Warning: This story contains graphic and violent content.
It would be understandable for people "to have feelings of outrage" after hearing the horrific final moments of a tortured teenage girl, a court has heard.
The trial of Ashley Winter, 29, and Kerry Te Amo, 25, is coming to an end.
Winter has pleaded guilty to kidnapping Dimetrius Pairama but denies murdering her in July last year, while Te Amo had initially denied both charges.
Todayin the High Court at Auckland, Te Amo also pleaded guilty to kidnapping the 17-year-old.
The duo, however, continue to blame each another for being responsible for Pairama's death.

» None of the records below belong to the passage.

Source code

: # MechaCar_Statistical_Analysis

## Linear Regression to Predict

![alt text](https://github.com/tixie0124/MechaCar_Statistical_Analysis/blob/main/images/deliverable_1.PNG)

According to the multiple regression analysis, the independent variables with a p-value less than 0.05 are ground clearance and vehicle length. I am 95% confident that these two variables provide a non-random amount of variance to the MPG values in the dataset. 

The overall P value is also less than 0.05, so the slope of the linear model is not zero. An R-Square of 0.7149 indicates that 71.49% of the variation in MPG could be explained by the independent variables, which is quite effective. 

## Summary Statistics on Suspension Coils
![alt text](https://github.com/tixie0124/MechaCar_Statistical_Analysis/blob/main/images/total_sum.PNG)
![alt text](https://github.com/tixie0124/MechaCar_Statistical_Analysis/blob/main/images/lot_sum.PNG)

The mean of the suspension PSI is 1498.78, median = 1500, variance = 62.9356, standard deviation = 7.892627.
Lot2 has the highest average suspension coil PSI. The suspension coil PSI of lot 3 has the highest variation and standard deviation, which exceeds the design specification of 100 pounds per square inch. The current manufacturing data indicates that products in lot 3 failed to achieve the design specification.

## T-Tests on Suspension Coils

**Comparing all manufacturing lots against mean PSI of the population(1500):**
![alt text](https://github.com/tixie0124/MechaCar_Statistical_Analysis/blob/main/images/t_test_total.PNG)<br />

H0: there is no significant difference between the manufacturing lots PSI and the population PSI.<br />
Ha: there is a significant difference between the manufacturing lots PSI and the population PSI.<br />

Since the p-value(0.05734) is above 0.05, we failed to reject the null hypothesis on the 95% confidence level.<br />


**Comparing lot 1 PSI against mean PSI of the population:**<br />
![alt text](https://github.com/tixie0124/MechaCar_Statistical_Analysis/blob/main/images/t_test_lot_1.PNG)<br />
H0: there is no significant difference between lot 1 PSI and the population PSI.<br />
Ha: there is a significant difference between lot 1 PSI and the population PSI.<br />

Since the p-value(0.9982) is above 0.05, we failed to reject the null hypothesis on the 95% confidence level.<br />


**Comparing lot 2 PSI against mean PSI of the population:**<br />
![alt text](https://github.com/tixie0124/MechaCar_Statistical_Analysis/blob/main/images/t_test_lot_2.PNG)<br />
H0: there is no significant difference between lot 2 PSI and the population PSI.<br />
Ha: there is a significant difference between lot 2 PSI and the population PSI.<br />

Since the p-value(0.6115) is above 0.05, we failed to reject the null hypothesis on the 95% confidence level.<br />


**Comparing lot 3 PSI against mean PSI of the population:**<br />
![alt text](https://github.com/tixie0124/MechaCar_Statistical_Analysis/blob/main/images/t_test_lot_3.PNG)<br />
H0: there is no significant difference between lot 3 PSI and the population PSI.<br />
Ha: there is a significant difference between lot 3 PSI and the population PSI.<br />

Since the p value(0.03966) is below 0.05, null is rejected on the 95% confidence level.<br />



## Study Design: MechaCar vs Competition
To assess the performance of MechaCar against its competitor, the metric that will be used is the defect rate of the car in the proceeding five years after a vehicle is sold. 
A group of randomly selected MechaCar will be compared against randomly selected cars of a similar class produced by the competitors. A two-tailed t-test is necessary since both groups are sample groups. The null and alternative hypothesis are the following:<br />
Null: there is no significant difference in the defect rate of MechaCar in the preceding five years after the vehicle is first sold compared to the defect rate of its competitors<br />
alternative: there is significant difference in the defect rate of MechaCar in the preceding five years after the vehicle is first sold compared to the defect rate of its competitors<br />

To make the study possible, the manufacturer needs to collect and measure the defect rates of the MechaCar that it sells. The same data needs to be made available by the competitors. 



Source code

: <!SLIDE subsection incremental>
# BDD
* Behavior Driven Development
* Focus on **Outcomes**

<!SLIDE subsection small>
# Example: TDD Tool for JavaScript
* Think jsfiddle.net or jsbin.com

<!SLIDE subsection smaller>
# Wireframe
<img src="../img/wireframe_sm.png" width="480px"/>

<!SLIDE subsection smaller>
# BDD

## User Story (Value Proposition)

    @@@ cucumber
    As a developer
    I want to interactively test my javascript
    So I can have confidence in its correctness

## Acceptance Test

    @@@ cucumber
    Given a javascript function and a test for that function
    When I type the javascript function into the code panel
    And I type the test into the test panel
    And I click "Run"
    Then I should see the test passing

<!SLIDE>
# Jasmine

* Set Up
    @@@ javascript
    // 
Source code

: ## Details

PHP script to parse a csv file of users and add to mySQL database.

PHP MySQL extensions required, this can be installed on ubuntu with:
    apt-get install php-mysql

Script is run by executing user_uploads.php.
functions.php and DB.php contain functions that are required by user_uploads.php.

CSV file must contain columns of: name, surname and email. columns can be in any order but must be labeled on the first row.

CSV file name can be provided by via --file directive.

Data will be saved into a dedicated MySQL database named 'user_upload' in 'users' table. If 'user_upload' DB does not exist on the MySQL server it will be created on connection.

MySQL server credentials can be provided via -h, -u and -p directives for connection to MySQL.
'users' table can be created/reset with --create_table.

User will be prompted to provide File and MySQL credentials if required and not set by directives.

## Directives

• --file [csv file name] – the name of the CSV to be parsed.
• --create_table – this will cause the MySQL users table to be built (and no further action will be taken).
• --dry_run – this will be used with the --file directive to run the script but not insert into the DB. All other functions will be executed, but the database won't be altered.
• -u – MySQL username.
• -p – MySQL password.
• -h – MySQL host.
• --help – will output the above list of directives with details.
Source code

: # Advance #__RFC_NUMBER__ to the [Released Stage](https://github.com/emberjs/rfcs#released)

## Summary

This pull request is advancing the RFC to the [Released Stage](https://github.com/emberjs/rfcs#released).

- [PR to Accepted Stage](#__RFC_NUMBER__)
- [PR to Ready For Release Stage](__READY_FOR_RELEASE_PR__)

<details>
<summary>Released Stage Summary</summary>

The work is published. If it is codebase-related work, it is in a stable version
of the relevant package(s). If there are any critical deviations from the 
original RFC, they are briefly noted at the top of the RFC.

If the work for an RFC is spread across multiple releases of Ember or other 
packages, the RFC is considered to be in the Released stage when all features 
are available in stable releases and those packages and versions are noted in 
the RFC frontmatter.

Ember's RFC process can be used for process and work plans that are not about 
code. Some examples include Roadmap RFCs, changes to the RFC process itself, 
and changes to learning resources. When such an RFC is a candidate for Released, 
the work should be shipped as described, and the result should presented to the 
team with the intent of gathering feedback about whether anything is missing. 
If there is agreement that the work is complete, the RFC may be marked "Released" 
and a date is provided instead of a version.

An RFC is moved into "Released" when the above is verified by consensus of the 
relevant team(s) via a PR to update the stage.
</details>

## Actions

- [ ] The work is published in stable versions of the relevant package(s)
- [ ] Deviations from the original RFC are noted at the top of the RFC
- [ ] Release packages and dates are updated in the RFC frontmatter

Her body was found on July 8 last year by police searching an abandoned state house on Buckland Rd in Māngere during a cold, dark rainy night.
She was in a steel drum, amongst some weeds.
Te Amo's lawyer, Shane Tait, said the place was a "house of horrors".
He said so because of some "disgraceful and sickening" things.
Pairama, who was also known as Precious, was told to strip naked before being tied to a chair with rope and her body burned with a spray can and lighter, the jury has heard.
She was gagged, beaten and had her head shaved before being given the chilling choice of how she wanted to die - stabbed or hung.
Winter's lawyer Matthew Goodwin told the jury it was "understandable to have feelings of outrage" after hearing what Pairama suffered.
But he also said Te Amo's "flip flop" on the kidnapping charge had exposed his defence as being "smoke and mirrors".
He also implored the jury not to display signs of prejudice against his client because she was transgender.
Tait said: "There have been lies, one would think in the trial."
However, he told the jury people lie for hundreds of different reasons, not just because they're guilty.
"Although guilt's one," he added. "But don't go, 'oh because he lied he's guilty'.
"The house of horrors on Buckland Rd ... We'll never know exactly what happened."
For the Crown Solicitor at Manukau, Natalie Walker, it was simple.
She told the jury both Winter and Te Amo were guilty of murder.
Much of Crown's case was built on the accounts of a teen witness who was at the house when Pairama died.
She cannot be named and was given immunity from prosecution by the Deputy Solicitor-General.
Police first began investigating a possible homicide after breaking up a fight near Britomart in central Auckland. Walker has said the group who were at the house had turned on each other.
Justice Timothy Brewer will give his closing remarks about the case on Monday.